Key steps in this pipeline include basecalling with Guppy, demultiplexing, read filtering and consensus sequencing. Basecalling with Guppy happens only if the `-t basecalling` option is selected.
If basecalling protocol option is selected through the -t command line option, the Nanopore CoVSeQ pipeline will do basecalling with Guppy (GPU) and demultiplexing. After basecalling, the pipeline performs de-hosting, for all the samples, followed by running the ARTIC-Nanopolish wrapper which performs alignment to the SARS-CoV2 reference (using minimap2), variant calling (using Nanopolish software). The Nanopolish software performs signal-level analysis of Oxford Nanopore sequencing data. After Nanopolish processing, the pipeline performs consensus generation through artic_mask and bcftools consensus steps. Lastly, custom scripts and ncov_tools are run to report on quality metrics for Nanopore CoVSeQ GenPipes Sequencing Pipeline.

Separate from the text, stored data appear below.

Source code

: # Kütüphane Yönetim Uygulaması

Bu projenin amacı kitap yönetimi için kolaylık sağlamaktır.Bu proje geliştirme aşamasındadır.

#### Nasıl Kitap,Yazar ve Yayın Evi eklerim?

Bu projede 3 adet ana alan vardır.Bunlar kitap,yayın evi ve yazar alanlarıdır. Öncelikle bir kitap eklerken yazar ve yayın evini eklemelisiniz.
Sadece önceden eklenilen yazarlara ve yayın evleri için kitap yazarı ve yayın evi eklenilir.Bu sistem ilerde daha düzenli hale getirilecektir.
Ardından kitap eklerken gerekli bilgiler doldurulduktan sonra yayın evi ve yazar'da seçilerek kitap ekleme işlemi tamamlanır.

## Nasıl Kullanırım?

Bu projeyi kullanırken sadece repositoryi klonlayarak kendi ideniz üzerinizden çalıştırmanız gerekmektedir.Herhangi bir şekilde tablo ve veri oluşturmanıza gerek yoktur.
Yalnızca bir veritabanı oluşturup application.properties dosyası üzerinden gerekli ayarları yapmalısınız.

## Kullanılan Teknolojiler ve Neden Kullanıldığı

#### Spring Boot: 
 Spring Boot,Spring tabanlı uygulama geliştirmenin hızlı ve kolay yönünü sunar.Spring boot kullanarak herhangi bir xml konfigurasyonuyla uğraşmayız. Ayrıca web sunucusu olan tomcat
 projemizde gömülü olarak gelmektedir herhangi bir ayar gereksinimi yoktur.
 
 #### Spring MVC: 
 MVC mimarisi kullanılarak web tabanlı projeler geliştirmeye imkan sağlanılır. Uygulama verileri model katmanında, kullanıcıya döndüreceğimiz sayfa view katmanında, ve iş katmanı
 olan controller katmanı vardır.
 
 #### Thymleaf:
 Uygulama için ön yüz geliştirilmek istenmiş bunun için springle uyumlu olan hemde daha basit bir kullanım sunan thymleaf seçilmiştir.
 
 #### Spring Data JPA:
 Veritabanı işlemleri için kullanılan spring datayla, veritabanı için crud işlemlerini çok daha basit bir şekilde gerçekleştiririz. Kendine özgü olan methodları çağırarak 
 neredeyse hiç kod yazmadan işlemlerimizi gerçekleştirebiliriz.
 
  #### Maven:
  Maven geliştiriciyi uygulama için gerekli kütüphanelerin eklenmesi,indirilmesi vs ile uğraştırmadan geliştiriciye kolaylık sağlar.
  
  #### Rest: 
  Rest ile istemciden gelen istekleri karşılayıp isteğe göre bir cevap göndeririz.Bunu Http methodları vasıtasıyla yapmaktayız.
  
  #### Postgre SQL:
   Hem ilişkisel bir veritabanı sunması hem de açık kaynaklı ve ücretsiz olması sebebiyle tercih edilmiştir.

Details of structure and contents of the Nanopore readset file are available here.
See See Schema tab for the pipeline workflow. For more details, refer to the README file file.
References
Phylogenetic Analysis of nCoV-2019 genome using publicly shared genome sequences with datasets from NCBI or GISAID.
Tiling Amplicon sequencing and downstream bioinformatics analysis
ARTIC v4 vs v4.1 selection
This CoVSeQ pipeline uses ARTIC v4 amplicon scheme as a default. If ARTIC v4.1 is required, use the appropriate .ini file. For all other amplicon schemes, add the appropriate primer and amplicon BED files and use a custom .ini for processing.